Chief of Naval Staff
- In office 1998–1999
- Preceded by: Rear Admiral Okhai Michael Akhigbe
- Succeeded by: Vice Admiral Victor Ombu

Minister of Health
- In office 1997–1998
- Preceded by: Ihechukwu Madubuike
- Succeeded by: Timothy Menakaya

Personal details
- Born: Jubril 10 December 1948 (age 77) Babura
- Occupation: Chief of Naval Staff

Military service
- Allegiance: Nigeria
- Branch/service: Nigeria Navy

= Jubril Ayinla =

Former Chief of Naval Staff

Jubril Ayinla (born 10 December 1948) is a retired Nigerian Navy vice admiral and public administrator who served as Chief of Naval Staff from 1998 to 1999 and held ministerial roles during the 1990s.

== Early and education ==
Jubril Ayinla was born on 10 December 1948 in Babura, which at the time was part of Kano State but is now in Jigawa State.
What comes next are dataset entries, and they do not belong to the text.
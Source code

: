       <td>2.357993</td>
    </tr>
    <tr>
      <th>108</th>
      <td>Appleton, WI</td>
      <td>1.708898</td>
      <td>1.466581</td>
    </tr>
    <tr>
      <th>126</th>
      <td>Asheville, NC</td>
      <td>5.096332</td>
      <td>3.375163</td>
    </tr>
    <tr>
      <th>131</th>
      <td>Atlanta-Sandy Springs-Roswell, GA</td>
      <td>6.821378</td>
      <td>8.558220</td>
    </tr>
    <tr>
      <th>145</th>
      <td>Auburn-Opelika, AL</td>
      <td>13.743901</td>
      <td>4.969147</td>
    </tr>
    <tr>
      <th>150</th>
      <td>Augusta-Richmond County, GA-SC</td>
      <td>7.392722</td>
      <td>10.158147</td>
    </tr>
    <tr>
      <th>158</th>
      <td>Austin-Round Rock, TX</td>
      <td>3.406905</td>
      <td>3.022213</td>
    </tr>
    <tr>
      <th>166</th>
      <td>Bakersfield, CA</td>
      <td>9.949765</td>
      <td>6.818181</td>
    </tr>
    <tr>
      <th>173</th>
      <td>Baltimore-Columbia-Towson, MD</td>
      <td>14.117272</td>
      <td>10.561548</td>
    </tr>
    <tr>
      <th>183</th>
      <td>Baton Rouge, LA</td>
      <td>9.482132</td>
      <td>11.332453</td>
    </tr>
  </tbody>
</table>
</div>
He began his early education at Edward Blyden Memorial School in Lagos between 1953 and 1954, before moving to Holy Trinity School in Kano, where he studied from 1955 to 1960. He later attended Igbo Union Secondary School in Kano from 1961 to 1965.

In 1966, Ayinla enrolled at the Nigerian Defence Academy and, four years later, was commissioned as a substantive lieutenant. His career also included advanced training abroad, where he studied at the Indian Naval School, now the Indian Naval Academy, from 1968 to 1969, and later at the United States Naval War College between 1988 and 1989.

== Naval career ==
Early in his career, he was commissioned as a substantive lieutenant in 1970. He served as Watch Keeping Officer aboard NNS Kaduna and later as Commander of NNS Enugu and NNS Ibadan from 1971 to 1972. Between 1973 and 1985, he held roles such as Navigation Officer, Commanding Officer of NNS Ruwanyaro and NNS Aradu, Executive Officer on NNS Beecroft, Director of Signals, and Chief Instructor at the Naval Faculty and Staff College in Jaji. He progressed to higher leadership roles, including Director of Plans at Naval Headquarters, Chief of Personnel, Commander of Naval Ordnance Corps, and Flag Officer Commanding Eastern Naval Command (1991–1994; 1996).

=== Retirement and philanthropy ===
Following his retirement from active service in 1999, by the new political dispensation ushering in Olushegun Obasanjo as civilian president, Ayinla became active in philanthropy. He chairs the Jubrila Ayinla Foundation, founded in 1988, which focuses on empowering the less privileged through programmes in education, poverty alleviation, sports, and providing services for the visually impaired. He also serves on the Board of Trustees of the Oba Adedotun Gbadebo Foundation.

== Honors ==
His decorations include the Grand Commander of the Order of the Niger and several service medals, such as the Force Service Star, Meritorious Service Star, Distinguished Service Star, Defence Service Medal, Republic Medal (1998), General Service Medal, Silver Jubilee Medal, and Distinguished Service Order. He is known for hobbies such as chess and lawn tennis.

In 2023, he was inducted into the Nigeria Chess Federation Hall of Fame as one of the pioneers of the game in Nigeria.

== Personal life ==
Ayinla married Jemilat Abimbola Oguntola in 1973, and they have four children: two sons and two daughters.